__What you have to do__. Except for the pictures, reproduce the records word for word.
+-------+
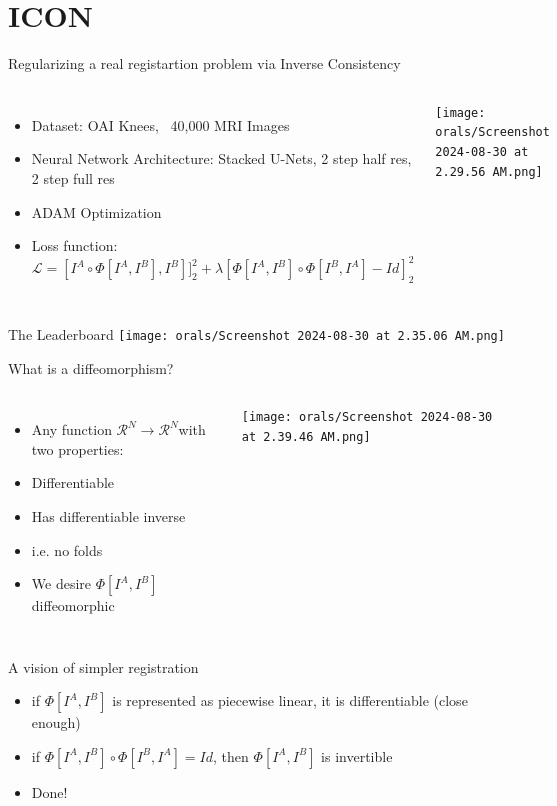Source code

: \documentclass{beamer}
\begin{document}
\section{ICON}
\begin{frame}{Regularizing a real registartion problem via Inverse Consistency}
	\begin{columns}
        \begin{itemize}
            \item Dataset: OAI Knees, ~40,000 MRI Images
		   \item Neural Network Architecture: Stacked U-Nets, 2 step half res, 2 step full res
		   \item ADAM Optimization
		   \item Loss function: $\mathcal{L} = [I^A \circ \Phi[I^A, I^B], I^B]]^2_2 + \lambda [\Phi[I^A, I^B] \circ \Phi[I^B, I^A] - Id ]^2_2$
        \end{itemize}
		\texttt{[image: orals/Screenshot 2024-08-30 at 2.29.56 AM.png]}
	\end{columns}
\end{frame}

\begin{frame}{The Leaderboard}
	\texttt{[image: orals/Screenshot 2024-08-30 at 2.35.06 AM.png]}
\end{frame}

\begin{frame}{What is a diffeomorphism?}
	\begin{columns}
		\column{.5\textwidth}
	\begin{itemize}
		\item Any function $\mathcal{R}^N \rightarrow \mathcal{R}^N $with two properties:
		\item Differentiable
		\item Has differentiable inverse
		\item i.e. no folds
		\item We desire $\Phi[I^A, I^B]$ diffeomorphic

	\end{itemize}
	
		\column{.5\textwidth}

		\texttt{[image: orals/Screenshot 2024-08-30 at 2.39.46 AM.png]}
	\end{columns}
\end{frame}

\begin{frame}{A vision of simpler registration}
	\begin{itemize}
		\item if $\Phi[I^A, I^B]$ is represented as piecewise linear, it is differentiable (close enough)
		\item if $\Phi[I^A, I^B] \circ \Phi[I^B, I^A] = Id$, then $\Phi[I^A, I^B]$ is invertible
		\item Done!
	\end{itemize}
\end{frame}
\end{document}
+-------+
__Solution to the problem__.
Source code

: \documentclass{beamer}
\begin{document}
\section{ICON}
\begin{frame}{Regularizing a real registartion problem via Inverse Consistency}
	\begin{columns}
        \begin{itemize}
            \item Dataset: OAI Knees, ~40,000 MRI Images
		   \item Neural Network Architecture: Stacked U-Nets, 2 step half res, 2 step full res
		   \item ADAM Optimization
		   \item Loss function: $\mathcal{L} = [I^A \circ \Phi[I^A, I^B], I^B]]^2_2 + \lambda [\Phi[I^A, I^B] \circ \Phi[I^B, I^A] - Id ]^2_2$
        \end{itemize}
		\texttt{[image: orals/Screenshot 2024-08-30 at 2.29.56 AM.png]}
	\end{columns}
\end{frame}

\begin{frame}{The Leaderboard}
	\texttt{[image: orals/Screenshot 2024-08-30 at 2.35.06 AM.png]}
\end{frame}

\begin{frame}{What is a diffeomorphism?}
	\begin{columns}
		\column{.5\textwidth}
	\begin{itemize}
		\item Any function $\mathcal{R}^N \rightarrow \mathcal{R}^N $with two properties:
		\item Differentiable
		\item Has differentiable inverse
		\item i.e. no folds
		\item We desire $\Phi[I^A, I^B]$ diffeomorphic

	\end{itemize}
	
		\column{.5\textwidth}

		\texttt{[image: orals/Screenshot 2024-08-30 at 2.39.46 AM.png]}
	\end{columns}
\end{frame}

\begin{frame}{A vision of simpler registration}
	\begin{itemize}
		\item if $\Phi[I^A, I^B]$ is represented as piecewise linear, it is differentiable (close enough)
		\item if $\Phi[I^A, I^B] \circ \Phi[I^B, I^A] = Id$, then $\Phi[I^A, I^B]$ is invertible
		\item Done!
	\end{itemize}
\end{frame}
\end{document}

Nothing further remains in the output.